記憶を失くした舞は、オレにいつも笑顔を向けてくれる。
だが、舞が記憶を取り戻したら、オレたちの関係はどうなるんだろうか。
舞はオレのことを避けるかもしれない。
今はまだ、元カレということしか話されていないが。
オレからフッたことを知らないんだろうな…。
舞のことを考えると、罪悪感が残る。
なんでオレは舞をフッたんだろう。
そうしたら、舞がこんなことになるはずなんてなかったのに…。
舞とずっと付き合っていたら、今ごろはどうしていたんだろうな。
幸せか…。
それとも、もっと舞を傷つけていたのか。
今更こんなことを考えたって、もう過去はやり直せない。
今、どーやったら舞を幸せにできるんだろうか…
オレが側にいて、舞のことを幸せにできるのか?
「…ん。」
突然、しんとした空間に声が響く。
オレはちらりと舞のほうを見ると、舞がゆっくり目を開けた。
「…舞、大丈夫か??」
「あ、れ。優真君…。

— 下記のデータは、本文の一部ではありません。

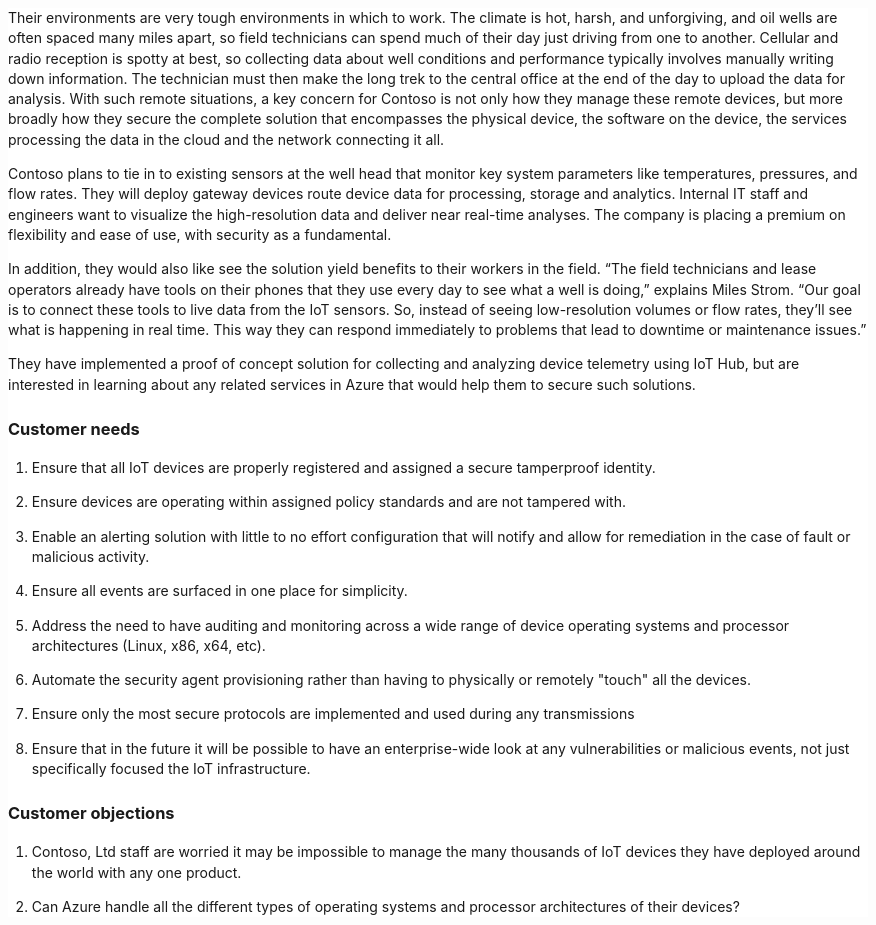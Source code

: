Their environments are very tough environments in which to work. The climate is hot, harsh, and unforgiving, and oil wells are often spaced many miles apart, so field technicians can spend much of their day just driving from one to another. Cellular and radio reception is spotty at best, so collecting data about well conditions and performance typically involves manually writing down information. The technician must then make the long trek to the central office at the end of the day to upload the data for analysis. With such remote situations, a key concern for Contoso is not only how they manage these remote devices, but more broadly how they secure the complete solution that encompasses the physical device, the software on the device, the services processing the data in the cloud and the network connecting it all. 

Contoso plans to tie in to existing sensors at the well head that monitor key system parameters like temperatures, pressures, and flow rates. They will deploy gateway devices route device data for processing, storage and analytics. Internal IT staff and engineers want to visualize the high-resolution data and deliver near real-time analyses. The company is placing a premium on flexibility and ease of use, with security as a fundamental. 

In addition, they would also like see the solution yield benefits to their workers in the field. “The field technicians and lease operators already have tools on their phones that they use every day to see what a well is doing,” explains Miles Strom. “Our goal is to connect these tools to live data from the IoT sensors. So, instead of seeing low-resolution volumes or flow rates, they’ll see what is happening in real time. This way they can respond immediately to problems that lead to downtime or maintenance issues.”

They have implemented a proof of concept solution for collecting and analyzing device telemetry using IoT Hub, but are interested in learning about any related services in Azure that would help them to secure such solutions. 

### Customer needs 

1.  Ensure that all IoT devices are properly registered and assigned a secure tamperproof identity.

2.  Ensure devices are operating within assigned policy standards and are not tampered with.

3.  Enable an alerting solution with little to no effort configuration that will notify and allow for remediation in the case of fault or malicious activity.

4.  Ensure all events are surfaced in one place for simplicity.

5.  Address the need to have auditing and monitoring across a wide range of device operating systems and processor architectures (Linux, x86, x64, etc).

6.  Automate the security agent provisioning rather than having to physically or remotely "touch" all the devices.

7.  Ensure only the most secure protocols are implemented and used during any transmissions

8.  Ensure that in the future it will be possible to have an enterprise-wide look at any vulnerabilities or malicious events, not just specifically focused the IoT infrastructure.

### Customer objections 

1.  Contoso, Ltd staff are worried it may be impossible to manage the many thousands of IoT devices they have deployed around the world with any one product.

2.  Can Azure handle all the different types of operating systems and processor architectures of their devices?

」
舞はまだ寝起きでぼーっとしているのか、少し上の空だった。
そして、だんだん意識がはっきりしてきたのか。
「…痛っ」
痛みが襲ってきたようだ。
「大丈夫か?」
「…うん。」
オレが声をかけると少し引きつった笑みを見せる舞。
「…いや、全然大丈夫じゃねぇだろ。」
「…なんであたし、ここにいるの?」
「オレが運んだ。」
「あ、ありがと…って昨日もだよね」
「そうだな。お前事故に遭いすぎ。」
「すいません…。」
とりあえず、元気そうでよかったな。